Exercise instructions:
Which lines in the data contain the word "imagem"? Please copy each of them.
[Opening The records section]
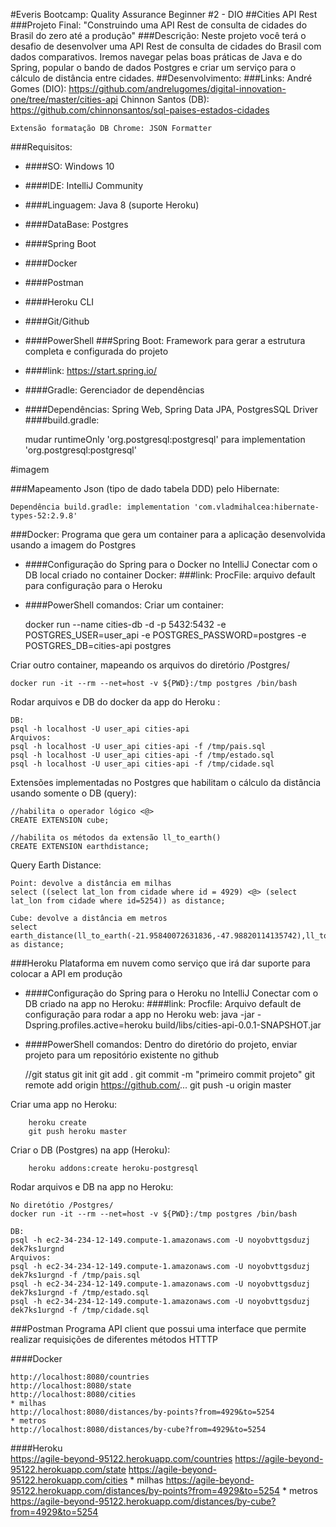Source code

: #Everis Bootcamp: Quality Assurance Beginner #2 - DIO
##Cities API Rest
###Projeto Final: "Construindo uma API Rest de consulta de cidades do Brasil do zero até a produção"
###Descrição: 
Neste projeto você terá o desafio de desenvolver uma API Rest de 
consulta de cidades do Brasil com dados comparativos. Iremos navegar pelas boas práticas de Java e do Spring, 
popular o bando de dados Postgres e criar um serviço para o cálculo de distância entre cidades.
##Desenvolvimento:
###Links:
    André Gomes (DIO): https://github.com/andrelugomes/digital-innovation-one/tree/master/cities-api
    Chinnon Santos (DB): https://github.com/chinnonsantos/sql-paises-estados-cidades
    
    Extensão formatação DB Chrome: JSON Formatter
###Requisitos:
* ####SO: Windows 10
* ####IDE: IntelliJ Community
* ####Linguagem: Java 8 (suporte Heroku)
* ####DataBase: Postgres
* ####Spring Boot
* ####Docker
* ####Postman
* ####Heroku CLI
* ####Git/Github
* ####PowerShell
###Spring Boot: 
Framework para gerar a estrutura completa e configurada do projeto
* ####link: https://start.spring.io/
* ####Gradle: Gerenciador de dependências
* ####Dependências: Spring Web, Spring Data JPA, PostgresSQL Driver 
####build.gradle: 

    mudar runtimeOnly 'org.postgresql:postgresql'
    para  implementation 'org.postgresql:postgresql'    

#imagem

###Mapeamento Json (tipo de dado tabela DDD) pelo Hibernate:

    Dependência build.gradle: implementation 'com.vladmihalcea:hibernate-types-52:2.9.8'
###Docker:
Programa que gera um container para a aplicação desenvolvida usando a imagem do Postgres
* ####Configuração do Spring para o Docker no IntelliJ 
Conectar com o DB local criado no container Docker:
###link:
    ProcFile: arquivo default para configuração para o Heroku
* ####PowerShell comandos:
Criar um container:

    docker run --name cities-db -d -p 5432:5432 -e POSTGRES_USER=user_api -e POSTGRES_PASSWORD=postgres -e POSTGRES_DB=cities-api postgres
    
Criar outro container, mapeando os arquivos do diretório /Postgres/

    docker run -it --rm --net=host -v ${PWD}:/tmp postgres /bin/bash

Rodar arquivos e DB do docker da app do Heroku :
    
    DB:
    psql -h localhost -U user_api cities-api 
    Arquivos:
    psql -h localhost -U user_api cities-api -f /tmp/pais.sql
    psql -h localhost -U user_api cities-api -f /tmp/estado.sql
    psql -h localhost -U user_api cities-api -f /tmp/cidade.sql
Extensões implementadas no Postgres que habilitam o cálculo da distância usando somente o DB (query):
    
    //habilita o operador lógico <@>
    CREATE EXTENSION cube;

    //habilita os métodos da extensão ll_to_earth()
    CREATE EXTENSION earthdistance;
Query Earth Distance:
    
    Point: devolve a distância em milhas
    select ((select lat_lon from cidade where id = 4929) <@> (select lat_lon from cidade where id=5254)) as distance;
    
    Cube: devolve a distância em metros
    select earth_distance(ll_to_earth(-21.95840072631836,-47.98820114135742),ll_to_earth(-22.01740074157715,-47.88600158691406)) as distance;

###Heroku
Plataforma em nuvem como serviço que irá dar suporte para colocar a API em produção
* ####Configuração do Spring para o Heroku no IntelliJ
Conectar com o DB criado na app no Heroku:
####link:
    Procfile: Arquivo default de configuração para rodar a app no Heroku
    web: java -jar -Dspring.profiles.active=heroku build/libs/cities-api-0.0.1-SNAPSHOT.jar
* ####PowerShell comandos:
Dentro do diretório do projeto, enviar projeto para um repositório existente no github

    //git status
    git init
    git add .
    git commit -m "primeiro commit projeto"
    git remote add origin https://github.com/...
    git push -u origin master
    
Criar uma app no Heroku:
    
        heroku create
        git push heroku master
Criar o DB (Postgres) na app (Heroku):

        heroku addons:create heroku-postgresql
Rodar arquivos e DB na app no Heroku:

    No diretótio /Postgres/
    docker run -it --rm --net=host -v ${PWD}:/tmp postgres /bin/bash

    DB:
    psql -h ec2-34-234-12-149.compute-1.amazonaws.com -U noyobvttgsduzj dek7ks1urgnd
    Arquivos:
    psql -h ec2-34-234-12-149.compute-1.amazonaws.com -U noyobvttgsduzj dek7ks1urgnd -f /tmp/pais.sql
    psql -h ec2-34-234-12-149.compute-1.amazonaws.com -U noyobvttgsduzj dek7ks1urgnd -f /tmp/estado.sql
    psql -h ec2-34-234-12-149.compute-1.amazonaws.com -U noyobvttgsduzj dek7ks1urgnd -f /tmp/cidade.sql

###Postman
Programa API client que possui uma interface que permite realizar requisições de diferentes métodos HTTTP

####Docker

    http://localhost:8080/countries
    http://localhost:8080/state
    http://localhost:8080/cities
    * milhas
    http://localhost:8080/distances/by-points?from=4929&to=5254 
    * metros
    http://localhost:8080/distances/by-cube?from=4929&to=5254 
####Heroku  
    https://agile-beyond-95122.herokuapp.com/countries
    https://agile-beyond-95122.herokuapp.com/state
    https://agile-beyond-95122.herokuapp.com/cities
    * milhas
    https://agile-beyond-95122.herokuapp.com/distances/by-points?from=4929&to=5254
    * metros
    https://agile-beyond-95122.herokuapp.com/distances/by-cube?from=4929&to=5254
[Closing The records section]
Result:
#imagem
Programa que gera um container para a aplicação desenvolvida usando a imagem do Postgres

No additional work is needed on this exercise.